Data shown:
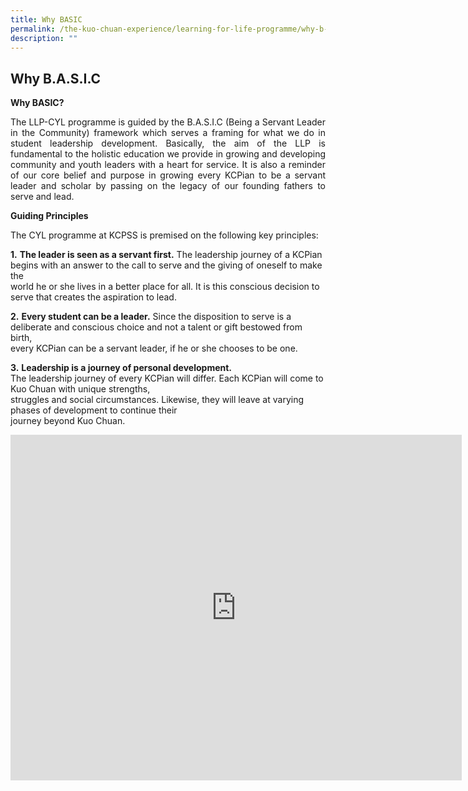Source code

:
 ```yaml
---
title: Why BASIC
permalink: /the-kuo-chuan-experience/learning-for-life-programme/why-b-a-s-i-c/
description: ""
---
```

## Why B.A.S.I.C


**Why BASIC?**

<p align="justify">The LLP-CYL programme is guided by the B.A.S.I.C (Being a Servant Leader in the Community) framework which serves a framing for what we do in student leadership development. Basically, the aim of the LLP is fundamental to the holistic education we provide in growing and developing community and youth leaders with a heart for service. It is also a reminder of our core belief and purpose in growing every KCPian to be a servant leader and scholar by passing on the legacy of our founding fathers to serve and lead.

  

**Guiding Principles**

The CYL programme at KCPSS is premised on the following key principles:  
  
**1.** **The leader is seen as a servant first.** The leadership journey of a KCPian begins with an answer to the call to serve and the giving of oneself to make the   
world he or she lives in a better place for all. It is this conscious decision to serve that creates the aspiration to lead.  
  
**2.** **Every student can be a leader.** Since the disposition to serve is a deliberate and conscious choice and not a talent or gift bestowed from birth,   
every KCPian can be a servant leader, if he or she chooses to be one. 

  
**3.** **Leadership is a journey of personal development.**   
The leadership journey of every KCPian will differ. Each KCPian will come to Kuo Chuan with unique strengths,   
struggles and social circumstances. Likewise, they will leave at varying phases of development to continue their   
journey beyond Kuo Chuan.
</p>

<iframe width="722" height="553" src="https://www.youtube.com/embed/kKxv-tQf7cQ" title="2017 Cambodia Combined UG" frameborder="0" allow="accelerometer; autoplay; clipboard-write; encrypted-media; gyroscope; picture-in-picture; web-share" allowfullscreen></iframe>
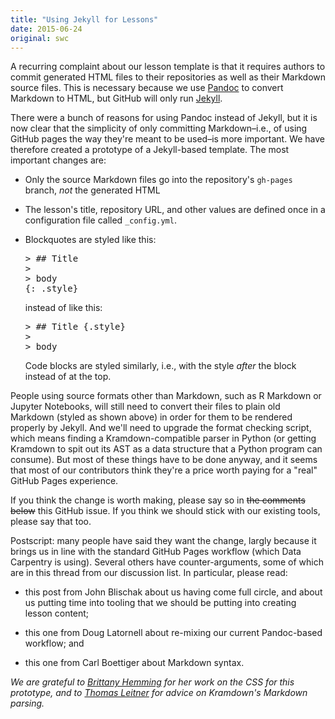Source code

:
 ```yaml
---
title: "Using Jekyll for Lessons"
date: 2015-06-24
original: swc
---
```

<p>
  A recurring complaint about our lesson template
  is that it requires authors to commit generated HTML files to their repositories
  as well as their Markdown source files.
  This is necessary because we use <a href="http://pandoc.org">Pandoc</a> to convert Markdown to HTML,
  but GitHub will only run <a href="http://jekyllrb.com/">Jekyll</a>.
</p>
<p>
  There were a bunch of reasons for using Pandoc instead of Jekyll,
  but it is now clear that the simplicity of only committing Markdown–i.e.,
  of using GitHub pages the way they're meant to be used–is more important.
  We have therefore created a prototype of a Jekyll-based template.
  The most important changes are:
</p>
<ul>
  <li>
    <p>
      Only the source Markdown files go into the repository's <code>gh-pages</code> branch,
      <em>not</em> the generated HTML
    </p>
  </li>
  <li>
    <p>
      The lesson's title, repository URL, and other values are defined once
      in a configuration file called <code>_config.yml</code>.
    </p>
  </li>
  <li>
    <p>
      Blockquotes are styled like this:
    </p>
<pre>
> ## Title
>
> body
{: .style}
</pre>
    <p>
      instead of like this:
    </p>
<pre>
> ## Title {.style}
>
> body
</pre>
    <p>
      Code blocks are styled similarly,
      i.e.,
      with the style <em>after</em> the block instead of at the top.
    </p>
  </li>
</ul>
<p>
  People using source formats other than Markdown,
  such as R Markdown or Jupyter Notebooks,
  will still need to convert their files to plain old Markdown
  (styled as shown above)
  in order for them to be rendered properly by Jekyll.
  And we'll need to upgrade the format checking script,
  which means finding a Kramdown-compatible parser in Python
  (or getting Kramdown to spit out its AST as a data structure
  that a Python program can consume).
  But most of these things have to be done anyway,
  and it seems that most of our contributors think they're a price worth paying
  for a "real" GitHub Pages experience.
</p>
<p>
  If you think the change is worth making,
  please say so in <strike>the comments below</strike>
  this GitHub issue.
  If you think we should stick with our existing tools,
  please say that too.
</p>
<p>
  Postscript:
  many people have said they want the change,
  largly because it brings us in line with the standard GitHub Pages workflow
  (which Data Carpentry is using).
  Several others have counter-arguments,
  some of which are in 
  this thread
  from our discussion list.
  In particular,
  please read:
</p>
<ul>
  <li>
    <p>
      this post
      from John Blischak about us having come full circle,
      and about us putting time into tooling that we should be putting into creating lesson content;
    </p>
  </li>
  <li>
    <p>
      this one
      from Doug Latornell about re-mixing our current Pandoc-based workflow; and
    </p>
  </li>
  <li>
    <p>
      this one
      from Carl Boettiger about Markdown syntax.
    </p>
  </li>
</ul>
<p>
  <em>
    We are grateful to <a href="http://brittanyhemming.com/">Brittany Hemming</a>
    for her work on the CSS for this prototype,
    and to <a href="http://www.mat.univie.ac.at/~leitner/">Thomas Leitner</a>
    for advice on Kramdown's Markdown parsing.
  </em>
</p>
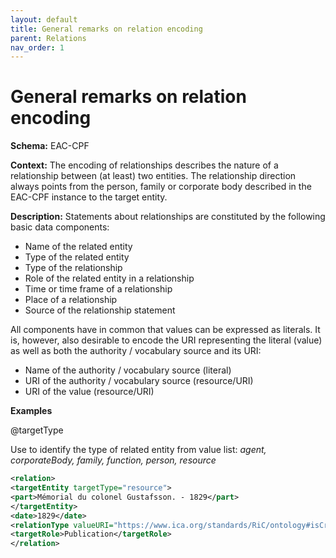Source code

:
 ```yaml
---
layout: default
title: General remarks on relation encoding
parent: Relations
nav_order: 1
---
```


# General remarks on relation encoding
**Schema:**
EAC-CPF

**Context:**
The encoding of relationships describes the nature of a relationship between (at least) two entities. The relationship direction always points from the person, family or corporate body described in the EAC-CPF instance to the target entity.

**Description:**
Statements about relationships are constituted by the following basic data components:
* Name of the related entity
* Type of the related entity
* Type of the relationship
* Role of the related entity in a relationship
* Time or time frame of a relationship
* Place of a relationship
* Source of the relationship statement

All components have in common that values can be expressed as literals. It is, however, also desirable to encode the URI representing the literal (value) as well as both the authority / vocabulary source and its URI:
* Name of the authority / vocabulary source (literal)
* URI of the authority / vocabulary source (resource/URI)
* URI of the value (resource/URI)

**Examples** 

@targetType

Use to identify the type of related entity from value list: _agent, corporateBody, family, function, person, resource_

```xml
<relation>
<targetEntity targetType="resource">
<part>Mémorial du colonel Gustafsson. - 1829</part>
</targetEntity>
<date>1829</date>
<relationType valueURI="https://www.ica.org/standards/RiC/ontology#isCreatorOf" vocabularySource="RiC-O" vocabularySourceURI="https://www.ica.org/standards/RiC/ontology">is creator of</relationType>
<targetRole>Publication</targetRole>
</relation>
```

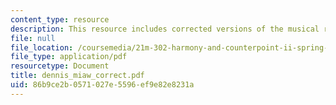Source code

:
 ```yaml
---
content_type: resource
description: This resource includes corrected versions of the musical rhythms.
file: null
file_location: /coursemedia/21m-302-harmony-and-counterpoint-ii-spring-2005/86b9ce2b0571027e5596ef9e82e8231a_dennis_miaw_correct.pdf
file_type: application/pdf
resourcetype: Document
title: dennis_miaw_correct.pdf
uid: 86b9ce2b-0571-027e-5596-ef9e82e8231a
---
```


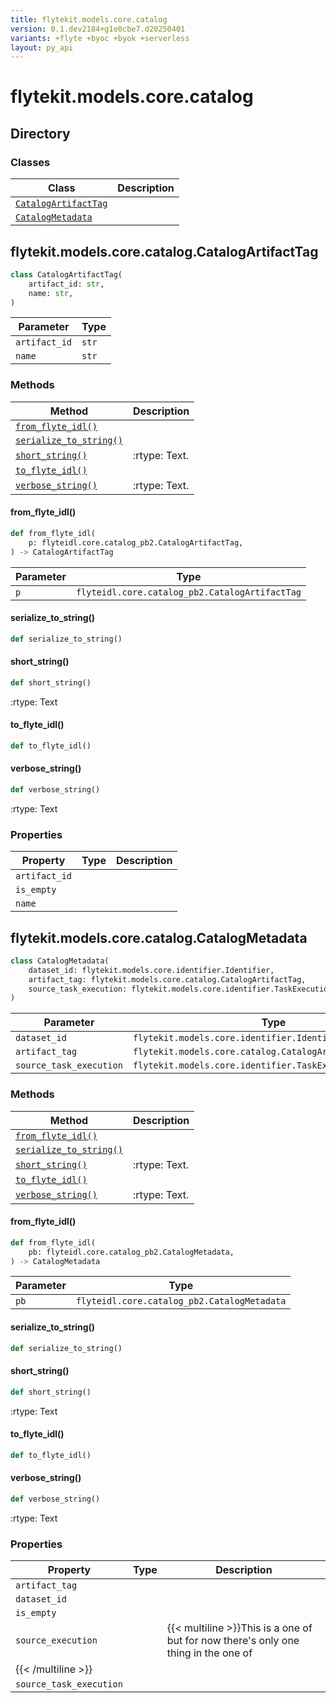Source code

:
 ```yaml
---
title: flytekit.models.core.catalog
version: 0.1.dev2184+g1e0cbe7.d20250401
variants: +flyte +byoc +byok +serverless
layout: py_api
---
```


# flytekit.models.core.catalog

## Directory

### Classes

| Class | Description |
|-|-|
| [`CatalogArtifactTag`](.././flytekit.models.core.catalog#flytekitmodelscorecatalogcatalogartifacttag) |  |
| [`CatalogMetadata`](.././flytekit.models.core.catalog#flytekitmodelscorecatalogcatalogmetadata) |  |

## flytekit.models.core.catalog.CatalogArtifactTag

```python
class CatalogArtifactTag(
    artifact_id: str,
    name: str,
)
```
| Parameter | Type |
|-|-|
| `artifact_id` | `str` |
| `name` | `str` |

### Methods

| Method | Description |
|-|-|
| [`from_flyte_idl()`](#from_flyte_idl) |  |
| [`serialize_to_string()`](#serialize_to_string) |  |
| [`short_string()`](#short_string) | :rtype: Text. |
| [`to_flyte_idl()`](#to_flyte_idl) |  |
| [`verbose_string()`](#verbose_string) | :rtype: Text. |


#### from_flyte_idl()

```python
def from_flyte_idl(
    p: flyteidl.core.catalog_pb2.CatalogArtifactTag,
) -> CatalogArtifactTag
```
| Parameter | Type |
|-|-|
| `p` | `flyteidl.core.catalog_pb2.CatalogArtifactTag` |

#### serialize_to_string()

```python
def serialize_to_string()
```
#### short_string()

```python
def short_string()
```
:rtype: Text


#### to_flyte_idl()

```python
def to_flyte_idl()
```
#### verbose_string()

```python
def verbose_string()
```
:rtype: Text


### Properties

| Property | Type | Description |
|-|-|-|
| `artifact_id` |  |  |
| `is_empty` |  |  |
| `name` |  |  |

## flytekit.models.core.catalog.CatalogMetadata

```python
class CatalogMetadata(
    dataset_id: flytekit.models.core.identifier.Identifier,
    artifact_tag: flytekit.models.core.catalog.CatalogArtifactTag,
    source_task_execution: flytekit.models.core.identifier.TaskExecutionIdentifier,
)
```
| Parameter | Type |
|-|-|
| `dataset_id` | `flytekit.models.core.identifier.Identifier` |
| `artifact_tag` | `flytekit.models.core.catalog.CatalogArtifactTag` |
| `source_task_execution` | `flytekit.models.core.identifier.TaskExecutionIdentifier` |

### Methods

| Method | Description |
|-|-|
| [`from_flyte_idl()`](#from_flyte_idl) |  |
| [`serialize_to_string()`](#serialize_to_string) |  |
| [`short_string()`](#short_string) | :rtype: Text. |
| [`to_flyte_idl()`](#to_flyte_idl) |  |
| [`verbose_string()`](#verbose_string) | :rtype: Text. |


#### from_flyte_idl()

```python
def from_flyte_idl(
    pb: flyteidl.core.catalog_pb2.CatalogMetadata,
) -> CatalogMetadata
```
| Parameter | Type |
|-|-|
| `pb` | `flyteidl.core.catalog_pb2.CatalogMetadata` |

#### serialize_to_string()

```python
def serialize_to_string()
```
#### short_string()

```python
def short_string()
```
:rtype: Text


#### to_flyte_idl()

```python
def to_flyte_idl()
```
#### verbose_string()

```python
def verbose_string()
```
:rtype: Text


### Properties

| Property | Type | Description |
|-|-|-|
| `artifact_tag` |  |  |
| `dataset_id` |  |  |
| `is_empty` |  |  |
| `source_execution` |  | {{< multiline >}}This is a one of but for now there's only one thing in the one of
{{< /multiline >}} |
| `source_task_execution` |  |  |

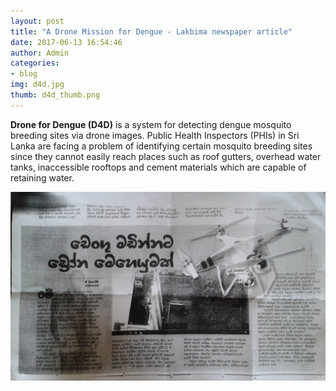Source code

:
 ```yaml
---
layout: post
title: "A Drone Mission for Dengue - Lakbima newspaper article"
date: 2017-06-13 16:54:46
author: Admin
categories:
- blog
img: d4d.jpg
thumb: d4d_thumb.png
---
```


<b>Drone for Dengue (D4D)</b> is a system for detecting dengue mosquito breeding sites via drone images. Public Health Inspectors (PHIs) in Sri Lanka are facing a problem of identifying certain mosquito breeding sites since they cannot easily reach places such as roof gutters, overhead water tanks,
inaccessible rooftops and cement materials which are capable of retaining water. <!--more--> 

<img src="../../assets/img/blog/Lakbima.jpg">

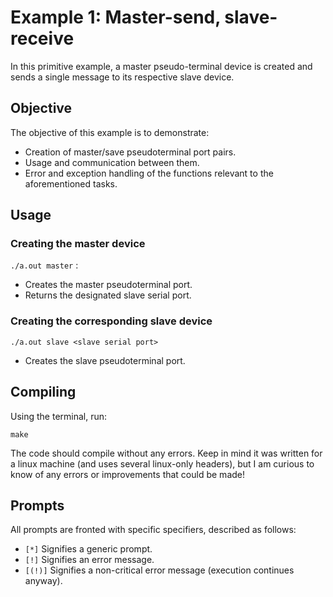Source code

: # Example 1: Master-send, slave-receive
In this primitive example, a master pseudo-terminal device is created and sends a single message to its respective slave device.

## Objective
The objective of this example is to demonstrate:
* Creation of master/save pseudoterminal port pairs.
* Usage and communication between them.
* Error and exception handling of the functions relevant to the aforementioned tasks.

## Usage
### Creating the master device
`./a.out master` :
* Creates the master pseudoterminal port.
* Returns the designated slave serial port.
    
### Creating the corresponding slave device
`./a.out slave <slave serial port>`
* Creates the slave pseudoterminal port.

## Compiling
Using the terminal, run:
```
make
```
The code should compile without any errors. Keep in mind it was written for a linux machine (and uses several linux-only headers), but I am curious to know of any errors or improvements that could be made!

## Prompts
All prompts are fronted with specific specifiers, described as follows:
* `[*]`     Signifies a generic prompt.
* `[!]`     Signifies an error message.
* `[(!)]`   Signifies a non-critical error message (execution continues anyway).
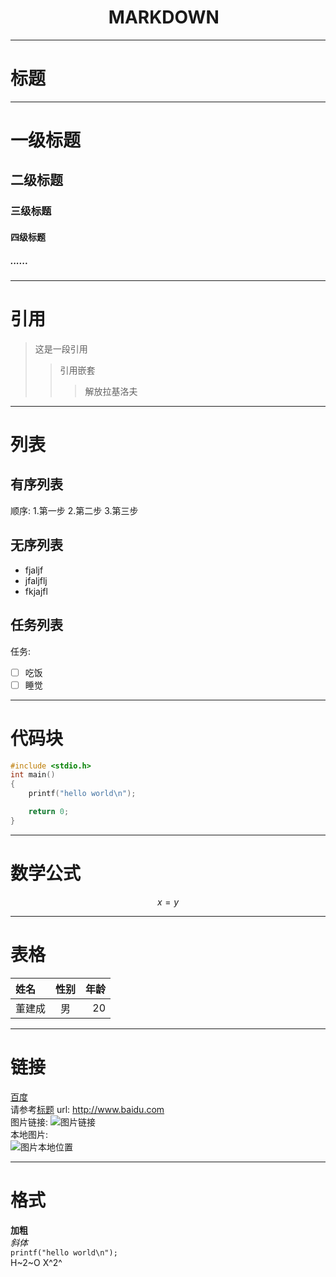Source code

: 
# <center>**MARKDOWN**   

---
# 标题  
---  
# 一级标题
## 二级标题
### 三级标题
#### 四级标题
##### ......
---  
# 引用  
>这是一段引用  
>>引用嵌套
>>>解放拉基洛夫  
---
# 列表  
## 有序列表
顺序:
1.第一步
2.第二步
3.第三步
## 无序列表
- fjaljf
- jfaljflj
- fkjajfl
## 任务列表
任务:
* [ ] 吃饭
* [ ] 睡觉
---
# 代码块  
```c
#include <stdio.h>
int main()
{
    printf("hello world\n");

    return 0;
}
```
---
# 数学公式
$$
x =y
$$  

---
# 表格
|姓名|性别|年龄|
|:--|:--:|--:|
|董建成|男|20|  
---
# 链接
[百度](www.baidu.con "一个搜索引擎")  
请参考[标题](#一级标题)
url: http://www.baidu.com  
图片链接:
![图片链接](https://encrypted-tbn0.gstatic.com/images?q=tbn:ANd9GcS0FdCrfX56iVyItoUZxyZEKqLojY7sBNUpMdmHtfpw9A&s)  
本地图片:  
![图片本地位置](/1.png)

---
# 格式 

**加粗**  
*斜体*  
`printf("hello world\n");`  
H~2~O
X^2^
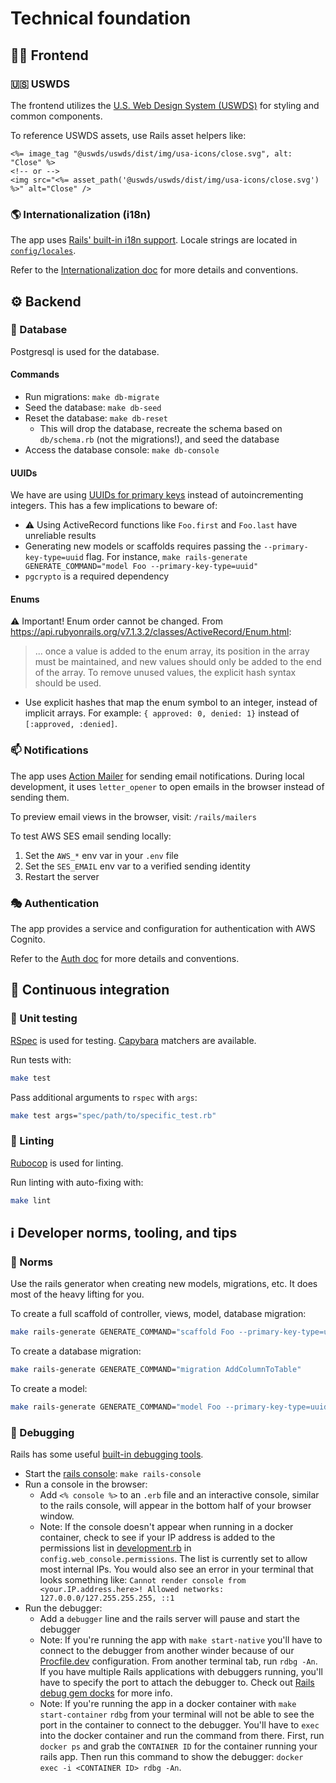 # Technical foundation

## 🧑‍🎨 Frontend

### 🇺🇸 USWDS

The frontend utilizes the [U.S. Web Design System (USWDS)](https://designsystem.digital.gov/) for styling and common components.

To reference USWDS assets, use Rails asset helpers like:

```erb
<%= image_tag "@uswds/uswds/dist/img/usa-icons/close.svg", alt: "Close" %>
<!-- or -->
<img src="<%= asset_path('@uswds/uswds/dist/img/usa-icons/close.svg') %>" alt="Close" />
```

### 🌎 Internationalization (i18n)

The app uses [Rails' built-in i18n support](https://guides.rubyonrails.org/i18n.html). Locale strings are located in [`config/locales`](/app-rails/config/locales).

Refer to the [Internationalization doc](./internationalization.md) for more details and conventions.

## ⚙️ Backend

### 💽 Database

Postgresql is used for the database.

#### Commands

- Run migrations: `make db-migrate`
- Seed the database: `make db-seed`
- Reset the database: `make db-reset`
  - This will drop the database, recreate the schema based on `db/schema.rb` (not the migrations!), and seed the database
- Access the database console: `make db-console`

#### UUIDs

We have are using [UUIDs for primary keys](https://guides.rubyonrails.org/active_record_postgresql.html#uuid-primary-keys) instead of autoincrementing integers. This has a few implications to beware of:

- ⚠️ Using ActiveRecord functions like `Foo.first` and `Foo.last` have unreliable results
- Generating new models or scaffolds requires passing the `--primary-key-type=uuid` flag. For instance, `make rails-generate GENERATE_COMMAND="model Foo --primary-key-type=uuid"`
- `pgcrypto` is a required dependency

#### Enums

⚠️ Important! Enum order cannot be changed.
From https://api.rubyonrails.org/v7.1.3.2/classes/ActiveRecord/Enum.html:

> ... once a value is added to the enum array, its position in the array must be
> maintained, and new values should only be added to the end of the array. To remove
> unused values, the explicit hash syntax should be used.

- Use explicit hashes that map the enum symbol to an integer, instead of implicit arrays. For example: `{ approved: 0, denied: 1}` instead of `[:approved, :denied]`.

### 📫 Notifications

The app uses [Action Mailer](https://guides.rubyonrails.org/action_mailer_basics.html) for sending email notifications. During local development, it uses `letter_opener` to open emails in the browser instead of sending them.

To preview email views in the browser, visit: `/rails/mailers`

To test AWS SES email sending locally:

1. Set the `AWS_*` env var in your `.env` file
1. Set the `SES_EMAIL` env var to a verified sending identity
1. Restart the server

### 🎭 Authentication

The app provides a service and configuration for authentication with AWS Cognito.

Refer to the [Auth doc](./auth.md) for more details and conventions.

## 🔄 Continuous integration

### 🧪 Unit testing

[RSpec](https://rspec.info/) is used for testing. [Capybara](https://www.rubydoc.info/gems/capybara/Capybara/RSpecMatchers) matchers are available.

Run tests with:

```sh
make test
```

Pass additional arguments to `rspec` with `args`:

```sh
make test args="spec/path/to/specific_test.rb"
```

### 🧹 Linting

[Rubocop](https://rubocop.org/) is used for linting.

Run linting with auto-fixing with:

```sh
make lint
```

## ℹ️ Developer norms, tooling, and tips

### 🤖 Norms

Use the rails generator when creating new models, migrations, etc. It does most of the heavy lifting for you.

To create a full scaffold of controller, views, model, database migration:

```sh
make rails-generate GENERATE_COMMAND="scaffold Foo --primary-key-type=uuid"
```

To create a database migration:

```sh
make rails-generate GENERATE_COMMAND="migration AddColumnToTable"
```

To create a model:

```sh
make rails-generate GENERATE_COMMAND="model Foo --primary-key-type=uuid"
```

### 🐛 Debugging

Rails has some useful [built-in debugging tools](https://guides.rubyonrails.org/debugging_rails_applications.html).

- Start the [rails console](https://guides.rubyonrails.org/command_line.html#bin-rails-console): `make rails-console`
- Run a console in the browser:
  - Add `<% console %>` to an `.erb` file and an interactive console, similar to the rails console, will appear in the bottom half of your browser window.
  - Note: If the console doesn't appear when running in a docker container, check to see if your IP address is added to the permissions list in [development.rb](app-rails/config/environments/development.rb) in `config.web_console.permissions`. The list is currently set to allow most internal IPs. You would also see an error in your terminal that looks something like: `Cannot render console from <your.IP.address.here>! Allowed networks: 127.0.0.0/127.255.255.255, ::1`
- Run the debugger:
  - Add a `debugger` line and the rails server will pause and start the debugger
  - Note: If you're running the app with `make start-native` you'll have to connect to the debugger from another winder because of our [Procfile.dev](app-rails/Procfile.dev) configuration. From another terminal tab, run `rdbg -An`. If you have multiple Rails applications with debuggers running, you'll have to specify the port to attach the debugger to. Check out [Rails debug gem docks](https://github.com/ruby/debug?tab=readme-ov-file#remote-debugging) for more info.
  - Note: If you're running the app in a docker container with `make start-container` `rdbg` from your terminal will not be able to see the port in the container to connect to the debugger. You'll have to `exec` into the docker container and run the command from there. First, run `docker ps` and grab the `CONTAINER ID` for the container running your rails app. Then run this command to show the debugger: `docker exec -i <CONTAINER ID> rdbg -An`.
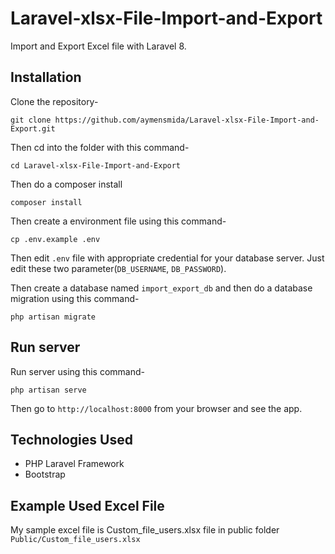 # Laravel-xlsx-File-Import-and-Export

Import and Export Excel file with Laravel 8.

## Installation

Clone the repository-
```
git clone https://github.com/aymensmida/Laravel-xlsx-File-Import-and-Export.git
```

Then cd into the folder with this command-
```
cd Laravel-xlsx-File-Import-and-Export
```

Then do a composer install
```
composer install
```

Then create a environment file using this command-
```
cp .env.example .env
```

Then edit `.env` file with appropriate credential for your database server. Just edit these two parameter(`DB_USERNAME`, `DB_PASSWORD`).

Then create a database named `import_export_db` and then do a database migration using this command-
```
php artisan migrate
```

## Run server

Run server using this command-
```
php artisan serve
```

Then go to `http://localhost:8000` from your browser and see the app.

## Technologies Used

- PHP Laravel Framework
- Bootstrap

## Example Used Excel File
My sample excel file is Custom_file_users.xlsx file in public folder
`Public/Custom_file_users.xlsx`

What you should do: Every line above carrying the word "TaskExecutionIdentifier" needs to be shown.

Your solution:
    source_task_execution: flytekit.models.core.identifier.TaskExecutionIdentifier,
| `source_task_execution` | `flytekit.models.core.identifier.TaskExecutionIdentifier` |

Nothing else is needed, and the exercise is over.